Closed nalandaatmi closed 9 years ago
Hi, generally when Kraken leaves a read without a classification, that's because there's no sequence with close enough homology to find a match. It would not surprise me if the Naive Bayes method used by FCP (I believe that's what metAMOS would use here) is slightly more sensitive than Kraken, however such a high jump in classification percentage between Kraken and FCP makes me suspect that FCP is over predicting (i.e., is lacking precision) on this dataset. Unfortunately, I can't really state anything conclusively without really looking through the data.
Dear Derrick,
Query regarding Annotation: My metagenomics forward and reverse fastq files have 20 million reads. After removing plant similar reads from my input fastq files using (fastq_screen pipeline), I had 4 million reads. Then I provided this fastq file (4 million reads) as input to metAMOS pipeline. FCP option has annotated those reads but each of the custom kraken database and minikraken did not annotate as expected. What could have been the reason?
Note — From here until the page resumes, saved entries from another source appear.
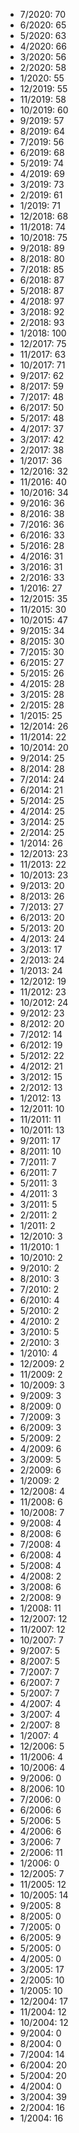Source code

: *  7/2020: 70
*  6/2020: 65
*  5/2020: 63
*  4/2020: 66
*  3/2020: 56
*  2/2020: 58
*  1/2020: 55
*  12/2019: 55
*  11/2019: 58
*  10/2019: 60
*  9/2019: 57
*  8/2019: 64
*  7/2019: 56
*  6/2019: 68
*  5/2019: 74
*  4/2019: 69
*  3/2019: 73
*  2/2019: 61
*  1/2019: 71
*  12/2018: 68
*  11/2018: 74
*  10/2018: 75
*  9/2018: 89
*  8/2018: 80
*  7/2018: 85
*  6/2018: 87
*  5/2018: 87
*  4/2018: 97
*  3/2018: 92
*  2/2018: 93
*  1/2018: 100
*  12/2017: 75
*  11/2017: 63
*  10/2017: 71
*  9/2017: 62
*  8/2017: 59
*  7/2017: 48
*  6/2017: 50
*  5/2017: 48
*  4/2017: 37
*  3/2017: 42
*  2/2017: 38
*  1/2017: 36
*  12/2016: 32
*  11/2016: 40
*  10/2016: 34
*  9/2016: 36
*  8/2016: 38
*  7/2016: 36
*  6/2016: 33
*  5/2016: 28
*  4/2016: 31
*  3/2016: 31
*  2/2016: 33
*  1/2016: 27
*  12/2015: 35
*  11/2015: 30
*  10/2015: 47
*  9/2015: 34
*  8/2015: 30
*  7/2015: 30
*  6/2015: 27
*  5/2015: 26
*  4/2015: 28
*  3/2015: 28
*  2/2015: 28
*  1/2015: 25
*  12/2014: 26
*  11/2014: 22
*  10/2014: 20
*  9/2014: 25
*  8/2014: 28
*  7/2014: 24
*  6/2014: 21
*  5/2014: 25
*  4/2014: 25
*  3/2014: 25
*  2/2014: 25
*  1/2014: 26
*  12/2013: 23
*  11/2013: 22
*  10/2013: 23
*  9/2013: 20
*  8/2013: 26
*  7/2013: 27
*  6/2013: 20
*  5/2013: 20
*  4/2013: 24
*  3/2013: 17
*  2/2013: 24
*  1/2013: 24
*  12/2012: 19
*  11/2012: 23
*  10/2012: 24
*  9/2012: 23
*  8/2012: 20
*  7/2012: 14
*  6/2012: 19
*  5/2012: 22
*  4/2012: 21
*  3/2012: 15
*  2/2012: 13
*  1/2012: 13
*  12/2011: 10
*  11/2011: 11
*  10/2011: 13
*  9/2011: 17
*  8/2011: 10
*  7/2011: 7
*  6/2011: 7
*  5/2011: 3
*  4/2011: 3
*  3/2011: 5
*  2/2011: 2
*  1/2011: 2
*  12/2010: 3
*  11/2010: 1
*  10/2010: 2
*  9/2010: 2
*  8/2010: 3
*  7/2010: 2
*  6/2010: 4
*  5/2010: 2
*  4/2010: 2
*  3/2010: 5
*  2/2010: 3
*  1/2010: 4
*  12/2009: 2
*  11/2009: 2
*  10/2009: 3
*  9/2009: 3
*  8/2009: 0
*  7/2009: 3
*  6/2009: 3
*  5/2009: 2
*  4/2009: 6
*  3/2009: 5
*  2/2009: 6
*  1/2009: 2
*  12/2008: 4
*  11/2008: 6
*  10/2008: 7
*  9/2008: 4
*  8/2008: 6
*  7/2008: 4
*  6/2008: 4
*  5/2008: 4
*  4/2008: 2
*  3/2008: 6
*  2/2008: 9
*  1/2008: 11
*  12/2007: 12
*  11/2007: 12
*  10/2007: 7
*  9/2007: 5
*  8/2007: 5
*  7/2007: 7
*  6/2007: 7
*  5/2007: 7
*  4/2007: 4
*  3/2007: 4
*  2/2007: 8
*  1/2007: 4
*  12/2006: 5
*  11/2006: 4
*  10/2006: 4
*  9/2006: 0
*  8/2006: 10
*  7/2006: 0
*  6/2006: 6
*  5/2006: 5
*  4/2006: 6
*  3/2006: 7
*  2/2006: 11
*  1/2006: 0
*  12/2005: 7
*  11/2005: 12
*  10/2005: 14
*  9/2005: 8
*  8/2005: 0
*  7/2005: 0
*  6/2005: 9
*  5/2005: 0
*  4/2005: 0
*  3/2005: 17
*  2/2005: 10
*  1/2005: 10
*  12/2004: 17
*  11/2004: 12
*  10/2004: 12
*  9/2004: 0
*  8/2004: 0
*  7/2004: 14
*  6/2004: 20
*  5/2004: 20
*  4/2004: 0
*  3/2004: 39
*  2/2004: 16
*  1/2004: 16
But for the initial fastq files (with 20 million reads), kraken custom DB based on nt database annotated correctly.
I tried four different databases with metAMOS pipeline. 1) Using minikraken database (DB size 4.5GB), for these 4 million reads I received an output with no hits in annotation.
2) Using custom kraken database (Bacterial, Viral, Archaeal, Fungal) (DB size 105GB), for these 4 million reads.
3) Using custom kraken database (nt database from ncbi) (DB size - 604GB), for these 4 million reads.
4) Using FCP database, for these 4 million reads.